### TASK STATEMENT
Lines from the entries below that hold "Make" form the answer; copy all of them.
____________________
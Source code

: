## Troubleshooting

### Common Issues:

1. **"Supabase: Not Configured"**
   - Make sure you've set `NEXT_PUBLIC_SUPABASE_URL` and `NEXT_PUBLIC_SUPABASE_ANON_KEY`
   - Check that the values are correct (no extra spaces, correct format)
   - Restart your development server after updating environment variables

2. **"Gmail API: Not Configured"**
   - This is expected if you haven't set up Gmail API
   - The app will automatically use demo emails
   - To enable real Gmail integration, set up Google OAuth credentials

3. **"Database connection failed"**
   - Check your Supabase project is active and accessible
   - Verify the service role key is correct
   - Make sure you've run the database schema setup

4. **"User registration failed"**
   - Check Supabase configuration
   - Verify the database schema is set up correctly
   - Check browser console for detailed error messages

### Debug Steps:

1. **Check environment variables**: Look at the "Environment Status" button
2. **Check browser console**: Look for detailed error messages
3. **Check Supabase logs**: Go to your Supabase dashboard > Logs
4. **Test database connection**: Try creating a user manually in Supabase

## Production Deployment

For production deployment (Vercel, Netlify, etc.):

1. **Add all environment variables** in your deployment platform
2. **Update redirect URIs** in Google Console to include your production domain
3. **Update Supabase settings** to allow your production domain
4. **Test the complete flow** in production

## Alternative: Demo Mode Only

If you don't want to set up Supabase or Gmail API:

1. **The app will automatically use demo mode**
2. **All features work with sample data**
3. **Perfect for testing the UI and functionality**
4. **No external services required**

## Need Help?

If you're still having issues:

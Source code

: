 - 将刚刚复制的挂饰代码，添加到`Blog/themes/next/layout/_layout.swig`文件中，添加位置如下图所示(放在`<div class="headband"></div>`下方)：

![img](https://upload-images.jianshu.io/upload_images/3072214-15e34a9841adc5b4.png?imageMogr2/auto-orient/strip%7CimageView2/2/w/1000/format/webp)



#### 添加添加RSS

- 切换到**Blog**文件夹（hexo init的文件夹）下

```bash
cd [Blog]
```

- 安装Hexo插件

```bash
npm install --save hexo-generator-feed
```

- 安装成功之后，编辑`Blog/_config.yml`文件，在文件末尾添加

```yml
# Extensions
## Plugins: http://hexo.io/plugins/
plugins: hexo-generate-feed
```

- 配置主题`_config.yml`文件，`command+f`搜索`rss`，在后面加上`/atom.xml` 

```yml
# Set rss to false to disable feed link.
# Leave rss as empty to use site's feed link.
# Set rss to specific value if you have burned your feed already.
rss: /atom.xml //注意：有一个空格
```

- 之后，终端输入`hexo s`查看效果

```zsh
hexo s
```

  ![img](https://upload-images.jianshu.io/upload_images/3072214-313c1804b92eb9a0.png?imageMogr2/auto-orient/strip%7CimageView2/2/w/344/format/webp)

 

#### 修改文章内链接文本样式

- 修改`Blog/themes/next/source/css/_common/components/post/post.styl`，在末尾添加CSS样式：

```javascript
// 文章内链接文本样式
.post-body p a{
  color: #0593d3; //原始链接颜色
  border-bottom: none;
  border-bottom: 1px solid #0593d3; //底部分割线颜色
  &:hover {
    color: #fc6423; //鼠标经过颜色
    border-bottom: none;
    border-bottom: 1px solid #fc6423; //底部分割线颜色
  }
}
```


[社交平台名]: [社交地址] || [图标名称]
____________________
### WORKED SOLUTION
   - Make sure you've set `NEXT_PUBLIC_SUPABASE_URL` and `NEXT_PUBLIC_SUPABASE_ANON_KEY`
   - Make sure you've run the database schema setup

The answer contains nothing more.